Count every line in the data below where the word "Nonnegative" appears, then state only that count.

BEGIN PROVIDED RECORDS

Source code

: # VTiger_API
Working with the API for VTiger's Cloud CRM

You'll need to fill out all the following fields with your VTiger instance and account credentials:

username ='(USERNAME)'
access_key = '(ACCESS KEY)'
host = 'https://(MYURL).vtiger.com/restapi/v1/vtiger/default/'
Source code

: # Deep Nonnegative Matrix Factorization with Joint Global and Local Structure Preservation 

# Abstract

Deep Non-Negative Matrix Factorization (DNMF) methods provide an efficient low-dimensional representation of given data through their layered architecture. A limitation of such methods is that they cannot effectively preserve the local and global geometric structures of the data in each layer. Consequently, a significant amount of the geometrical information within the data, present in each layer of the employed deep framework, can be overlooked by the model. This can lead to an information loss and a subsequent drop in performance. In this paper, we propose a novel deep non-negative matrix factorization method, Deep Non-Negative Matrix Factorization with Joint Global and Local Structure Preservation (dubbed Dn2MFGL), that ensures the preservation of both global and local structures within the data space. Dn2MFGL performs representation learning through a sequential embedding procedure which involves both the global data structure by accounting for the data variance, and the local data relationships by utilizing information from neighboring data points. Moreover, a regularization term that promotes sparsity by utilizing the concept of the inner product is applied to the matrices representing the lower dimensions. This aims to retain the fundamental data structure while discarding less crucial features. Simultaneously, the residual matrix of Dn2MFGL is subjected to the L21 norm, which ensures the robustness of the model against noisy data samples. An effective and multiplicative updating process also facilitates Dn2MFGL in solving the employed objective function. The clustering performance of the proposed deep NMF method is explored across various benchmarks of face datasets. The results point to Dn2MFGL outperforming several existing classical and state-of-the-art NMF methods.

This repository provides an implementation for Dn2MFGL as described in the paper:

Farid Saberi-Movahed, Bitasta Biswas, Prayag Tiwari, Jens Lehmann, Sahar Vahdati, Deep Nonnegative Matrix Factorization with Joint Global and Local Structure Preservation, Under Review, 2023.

END PROVIDED RECORDS

SOLVED EXERCISE:
2